I gotta be honest, the name "humpback chub" sounds absolutely made up. That's like the name I'd give a fish as a joke when I was a kid.
But it's a real fish, and it's apparently so stinking important to the Arizona biosphere that the state is going to dump lethal chemicals into the Colorado River in order to protect its habitat:
The National Park Service will renew efforts to rid an area of the Colorado River in northern Arizona of invasive fish by killing them with a chemical treatment, the agency said Friday.
A substance lethal to fish but approved by federal environmental regulators called rotenone will be disseminated starting Aug. 26. It's the latest tactic in an ongoing struggle to keep non-native smallmouth bass and green sunfish at bay below the Glen Canyon Dam and to protect a threatened native fish, the humpback chub.

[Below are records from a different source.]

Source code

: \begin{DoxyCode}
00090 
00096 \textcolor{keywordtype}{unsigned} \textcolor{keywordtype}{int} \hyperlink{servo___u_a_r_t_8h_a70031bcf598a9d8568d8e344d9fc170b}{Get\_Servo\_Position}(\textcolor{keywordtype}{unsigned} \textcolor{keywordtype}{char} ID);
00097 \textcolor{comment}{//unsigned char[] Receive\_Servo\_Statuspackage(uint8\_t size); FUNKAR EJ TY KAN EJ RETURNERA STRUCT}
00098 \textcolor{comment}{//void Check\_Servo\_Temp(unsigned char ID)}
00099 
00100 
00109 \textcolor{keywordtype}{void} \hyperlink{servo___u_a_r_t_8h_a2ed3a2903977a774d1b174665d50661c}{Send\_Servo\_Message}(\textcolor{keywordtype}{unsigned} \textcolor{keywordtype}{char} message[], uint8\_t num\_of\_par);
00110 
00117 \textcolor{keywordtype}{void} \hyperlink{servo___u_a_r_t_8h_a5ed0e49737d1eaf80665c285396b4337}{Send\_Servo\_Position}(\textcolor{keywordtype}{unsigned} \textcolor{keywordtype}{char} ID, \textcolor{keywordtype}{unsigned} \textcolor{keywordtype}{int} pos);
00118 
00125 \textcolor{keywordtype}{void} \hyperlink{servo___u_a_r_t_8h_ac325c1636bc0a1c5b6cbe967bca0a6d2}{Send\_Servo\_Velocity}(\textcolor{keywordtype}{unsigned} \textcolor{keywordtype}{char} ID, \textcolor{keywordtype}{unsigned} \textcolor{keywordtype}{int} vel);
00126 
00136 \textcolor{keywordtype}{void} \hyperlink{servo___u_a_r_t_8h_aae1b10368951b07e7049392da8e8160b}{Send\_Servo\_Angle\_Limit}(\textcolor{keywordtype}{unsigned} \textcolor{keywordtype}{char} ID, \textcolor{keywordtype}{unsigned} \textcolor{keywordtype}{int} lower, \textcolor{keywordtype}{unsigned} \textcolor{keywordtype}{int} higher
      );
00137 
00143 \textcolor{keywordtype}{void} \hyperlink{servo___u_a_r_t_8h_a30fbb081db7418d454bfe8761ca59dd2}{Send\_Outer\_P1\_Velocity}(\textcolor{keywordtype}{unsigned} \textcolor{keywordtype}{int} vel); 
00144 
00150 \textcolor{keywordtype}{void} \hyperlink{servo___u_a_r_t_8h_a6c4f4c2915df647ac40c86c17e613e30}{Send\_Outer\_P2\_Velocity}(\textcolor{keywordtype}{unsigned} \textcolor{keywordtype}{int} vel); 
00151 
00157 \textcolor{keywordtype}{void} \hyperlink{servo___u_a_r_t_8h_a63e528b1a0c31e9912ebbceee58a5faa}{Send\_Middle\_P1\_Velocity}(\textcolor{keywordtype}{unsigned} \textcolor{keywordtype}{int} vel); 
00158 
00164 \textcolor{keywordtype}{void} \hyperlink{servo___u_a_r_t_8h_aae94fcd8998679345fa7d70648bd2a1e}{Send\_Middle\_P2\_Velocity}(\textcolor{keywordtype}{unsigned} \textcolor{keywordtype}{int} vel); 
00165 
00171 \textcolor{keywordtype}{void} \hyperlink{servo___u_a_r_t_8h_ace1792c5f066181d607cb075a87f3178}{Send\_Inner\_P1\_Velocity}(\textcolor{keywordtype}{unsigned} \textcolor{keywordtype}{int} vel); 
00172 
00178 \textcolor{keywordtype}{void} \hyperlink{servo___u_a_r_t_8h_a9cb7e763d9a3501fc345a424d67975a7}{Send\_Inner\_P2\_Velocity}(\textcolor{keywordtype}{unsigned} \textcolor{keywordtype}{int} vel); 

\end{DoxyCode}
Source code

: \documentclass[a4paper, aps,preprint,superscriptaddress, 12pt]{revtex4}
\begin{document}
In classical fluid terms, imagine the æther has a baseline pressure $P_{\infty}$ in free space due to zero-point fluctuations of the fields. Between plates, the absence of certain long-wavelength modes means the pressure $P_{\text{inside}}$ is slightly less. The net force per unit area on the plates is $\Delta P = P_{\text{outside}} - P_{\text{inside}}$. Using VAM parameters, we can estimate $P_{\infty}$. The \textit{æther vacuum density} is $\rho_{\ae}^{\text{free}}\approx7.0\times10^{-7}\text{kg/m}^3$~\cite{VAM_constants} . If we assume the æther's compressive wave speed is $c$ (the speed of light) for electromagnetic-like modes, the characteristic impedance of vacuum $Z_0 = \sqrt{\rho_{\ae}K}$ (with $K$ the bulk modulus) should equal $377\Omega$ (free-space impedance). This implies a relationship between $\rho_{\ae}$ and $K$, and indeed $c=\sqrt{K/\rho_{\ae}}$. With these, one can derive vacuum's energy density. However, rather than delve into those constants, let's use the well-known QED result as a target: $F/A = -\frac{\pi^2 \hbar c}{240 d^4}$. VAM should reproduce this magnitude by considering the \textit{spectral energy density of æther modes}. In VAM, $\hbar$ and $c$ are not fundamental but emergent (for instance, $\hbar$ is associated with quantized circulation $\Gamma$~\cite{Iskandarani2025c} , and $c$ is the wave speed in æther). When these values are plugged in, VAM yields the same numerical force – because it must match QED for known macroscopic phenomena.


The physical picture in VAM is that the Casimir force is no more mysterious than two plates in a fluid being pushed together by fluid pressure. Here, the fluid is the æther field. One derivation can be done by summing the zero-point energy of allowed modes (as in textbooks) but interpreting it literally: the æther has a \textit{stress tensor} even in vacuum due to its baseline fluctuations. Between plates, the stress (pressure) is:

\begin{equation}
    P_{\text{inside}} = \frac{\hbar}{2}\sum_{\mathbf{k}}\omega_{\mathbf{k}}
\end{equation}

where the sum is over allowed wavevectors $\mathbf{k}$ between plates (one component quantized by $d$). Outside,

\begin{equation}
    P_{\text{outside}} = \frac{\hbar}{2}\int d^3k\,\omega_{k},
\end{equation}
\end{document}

Rotenone, according to the federal government, is "an isoflavone compound that naturally occurs in the jicama vine plant as well as many Fabaceae plants." It "has broad spectrum insecticide and pesticide activity and is also toxic to fish." Dump it in the water and you can wave bye-bye to your invasive smallmouth bass.
People have been trying to save the humpback chub from extinction for years. It doesn't appear to be a keystone species of any kind; they just don't want it to go extinct. Which is, you know, that's admirable. If you can prevent a species from going extinct, that's good.
But by poisoning a river? Really? I don't get it.